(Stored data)
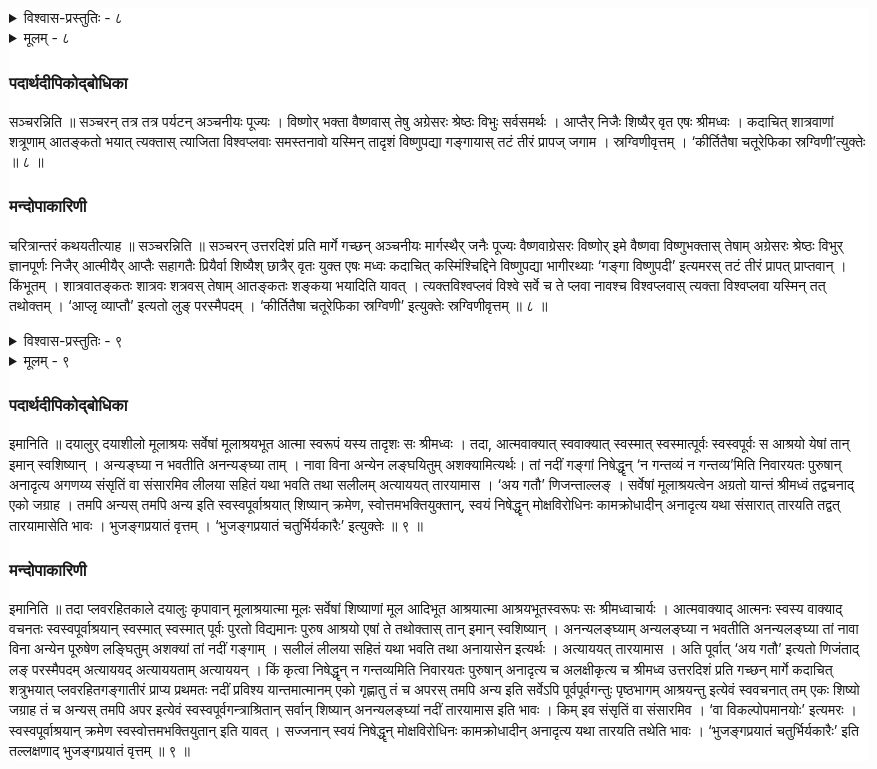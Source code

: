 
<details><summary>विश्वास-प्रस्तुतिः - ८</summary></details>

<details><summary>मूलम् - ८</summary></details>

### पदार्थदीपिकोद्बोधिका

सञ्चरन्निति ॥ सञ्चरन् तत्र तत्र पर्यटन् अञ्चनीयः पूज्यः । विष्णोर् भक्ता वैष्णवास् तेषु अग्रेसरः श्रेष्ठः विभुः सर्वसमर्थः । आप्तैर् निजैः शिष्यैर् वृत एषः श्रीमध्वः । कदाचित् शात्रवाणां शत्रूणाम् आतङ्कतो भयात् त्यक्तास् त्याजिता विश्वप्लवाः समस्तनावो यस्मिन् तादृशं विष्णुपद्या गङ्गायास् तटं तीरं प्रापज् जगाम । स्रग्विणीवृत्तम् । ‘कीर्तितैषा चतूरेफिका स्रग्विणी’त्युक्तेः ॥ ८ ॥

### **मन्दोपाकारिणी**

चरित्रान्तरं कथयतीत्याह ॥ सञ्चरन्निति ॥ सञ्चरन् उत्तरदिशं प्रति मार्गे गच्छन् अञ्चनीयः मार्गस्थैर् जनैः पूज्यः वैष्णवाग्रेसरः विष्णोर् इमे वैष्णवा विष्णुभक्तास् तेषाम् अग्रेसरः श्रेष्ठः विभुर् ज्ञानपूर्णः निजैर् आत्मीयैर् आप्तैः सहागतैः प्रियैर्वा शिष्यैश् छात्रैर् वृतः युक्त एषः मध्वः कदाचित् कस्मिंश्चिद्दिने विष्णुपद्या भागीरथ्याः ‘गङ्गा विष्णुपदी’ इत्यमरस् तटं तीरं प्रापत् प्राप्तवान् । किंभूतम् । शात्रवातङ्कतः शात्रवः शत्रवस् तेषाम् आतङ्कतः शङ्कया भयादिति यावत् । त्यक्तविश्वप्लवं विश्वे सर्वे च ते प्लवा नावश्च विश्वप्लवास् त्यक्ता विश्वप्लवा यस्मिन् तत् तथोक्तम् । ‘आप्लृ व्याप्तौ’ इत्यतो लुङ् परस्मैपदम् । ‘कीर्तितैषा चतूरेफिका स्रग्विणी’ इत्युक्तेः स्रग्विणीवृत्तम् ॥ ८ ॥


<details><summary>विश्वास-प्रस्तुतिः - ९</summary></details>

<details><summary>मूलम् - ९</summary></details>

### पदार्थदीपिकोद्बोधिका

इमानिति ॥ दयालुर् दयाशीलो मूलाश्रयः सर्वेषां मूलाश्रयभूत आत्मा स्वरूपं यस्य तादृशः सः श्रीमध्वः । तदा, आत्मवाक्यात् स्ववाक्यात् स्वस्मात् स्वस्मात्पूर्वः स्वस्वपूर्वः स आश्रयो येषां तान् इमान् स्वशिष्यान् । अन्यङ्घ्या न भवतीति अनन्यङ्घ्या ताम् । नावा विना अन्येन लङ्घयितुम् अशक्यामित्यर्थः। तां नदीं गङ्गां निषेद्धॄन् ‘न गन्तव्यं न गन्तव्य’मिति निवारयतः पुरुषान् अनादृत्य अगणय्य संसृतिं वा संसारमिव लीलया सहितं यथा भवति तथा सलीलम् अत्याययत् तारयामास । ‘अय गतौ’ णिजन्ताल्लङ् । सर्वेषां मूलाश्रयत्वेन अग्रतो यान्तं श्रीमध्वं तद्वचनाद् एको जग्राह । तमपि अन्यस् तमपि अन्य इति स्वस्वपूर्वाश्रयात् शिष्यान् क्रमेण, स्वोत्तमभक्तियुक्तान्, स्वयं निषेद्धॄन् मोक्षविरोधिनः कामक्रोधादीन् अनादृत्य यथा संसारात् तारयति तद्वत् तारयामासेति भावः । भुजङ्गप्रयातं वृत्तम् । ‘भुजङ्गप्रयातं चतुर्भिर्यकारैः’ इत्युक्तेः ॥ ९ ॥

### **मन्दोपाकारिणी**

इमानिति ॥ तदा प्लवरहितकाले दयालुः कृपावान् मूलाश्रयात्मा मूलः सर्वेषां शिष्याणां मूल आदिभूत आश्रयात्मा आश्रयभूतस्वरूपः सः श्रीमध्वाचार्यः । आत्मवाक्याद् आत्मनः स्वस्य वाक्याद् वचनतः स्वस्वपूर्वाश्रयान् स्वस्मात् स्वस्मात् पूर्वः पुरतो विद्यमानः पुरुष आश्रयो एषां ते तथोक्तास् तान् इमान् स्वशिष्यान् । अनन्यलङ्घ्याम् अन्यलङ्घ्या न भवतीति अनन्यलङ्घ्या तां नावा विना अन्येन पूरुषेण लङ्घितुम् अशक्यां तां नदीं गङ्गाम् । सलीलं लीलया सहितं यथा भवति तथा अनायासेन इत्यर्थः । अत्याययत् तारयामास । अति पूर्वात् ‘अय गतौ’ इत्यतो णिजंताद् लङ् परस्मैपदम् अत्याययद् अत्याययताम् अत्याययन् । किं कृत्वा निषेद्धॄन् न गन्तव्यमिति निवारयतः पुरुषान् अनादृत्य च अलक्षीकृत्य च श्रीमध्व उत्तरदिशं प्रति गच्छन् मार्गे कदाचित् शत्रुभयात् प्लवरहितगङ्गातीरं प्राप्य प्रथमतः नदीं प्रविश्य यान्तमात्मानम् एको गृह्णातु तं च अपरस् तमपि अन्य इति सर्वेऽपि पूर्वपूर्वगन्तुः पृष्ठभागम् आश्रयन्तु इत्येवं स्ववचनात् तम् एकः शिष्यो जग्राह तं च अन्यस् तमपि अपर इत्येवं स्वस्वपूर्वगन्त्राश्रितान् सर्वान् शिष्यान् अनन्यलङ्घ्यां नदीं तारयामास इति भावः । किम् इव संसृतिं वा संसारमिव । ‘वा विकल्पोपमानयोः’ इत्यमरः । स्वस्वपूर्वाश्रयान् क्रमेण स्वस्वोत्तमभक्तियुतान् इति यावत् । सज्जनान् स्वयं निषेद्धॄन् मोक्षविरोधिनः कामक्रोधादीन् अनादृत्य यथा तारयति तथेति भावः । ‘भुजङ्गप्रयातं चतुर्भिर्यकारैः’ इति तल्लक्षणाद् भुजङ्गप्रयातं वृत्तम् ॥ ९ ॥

--

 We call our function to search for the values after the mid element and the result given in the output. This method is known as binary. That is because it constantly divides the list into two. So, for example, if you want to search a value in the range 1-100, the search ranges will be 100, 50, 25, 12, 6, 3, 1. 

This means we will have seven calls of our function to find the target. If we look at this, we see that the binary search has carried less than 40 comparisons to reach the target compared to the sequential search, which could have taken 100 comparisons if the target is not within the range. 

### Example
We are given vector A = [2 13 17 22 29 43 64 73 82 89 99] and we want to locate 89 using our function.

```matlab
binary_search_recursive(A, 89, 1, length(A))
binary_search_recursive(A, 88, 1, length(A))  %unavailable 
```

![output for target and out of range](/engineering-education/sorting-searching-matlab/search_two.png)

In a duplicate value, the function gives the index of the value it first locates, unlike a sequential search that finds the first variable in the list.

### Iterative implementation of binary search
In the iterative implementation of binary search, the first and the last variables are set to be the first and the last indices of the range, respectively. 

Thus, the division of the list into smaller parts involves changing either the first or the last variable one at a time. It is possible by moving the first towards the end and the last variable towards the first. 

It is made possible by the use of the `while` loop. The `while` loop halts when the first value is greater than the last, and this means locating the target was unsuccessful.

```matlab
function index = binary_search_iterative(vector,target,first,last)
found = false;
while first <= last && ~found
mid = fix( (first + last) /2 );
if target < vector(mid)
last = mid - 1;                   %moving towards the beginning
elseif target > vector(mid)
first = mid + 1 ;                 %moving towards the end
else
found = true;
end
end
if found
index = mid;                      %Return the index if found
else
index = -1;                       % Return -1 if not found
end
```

TASK PROMPT: Taking the entries as a whole, work out how many lines contain the string "found". Respond with only the number.

SOLUTION: 6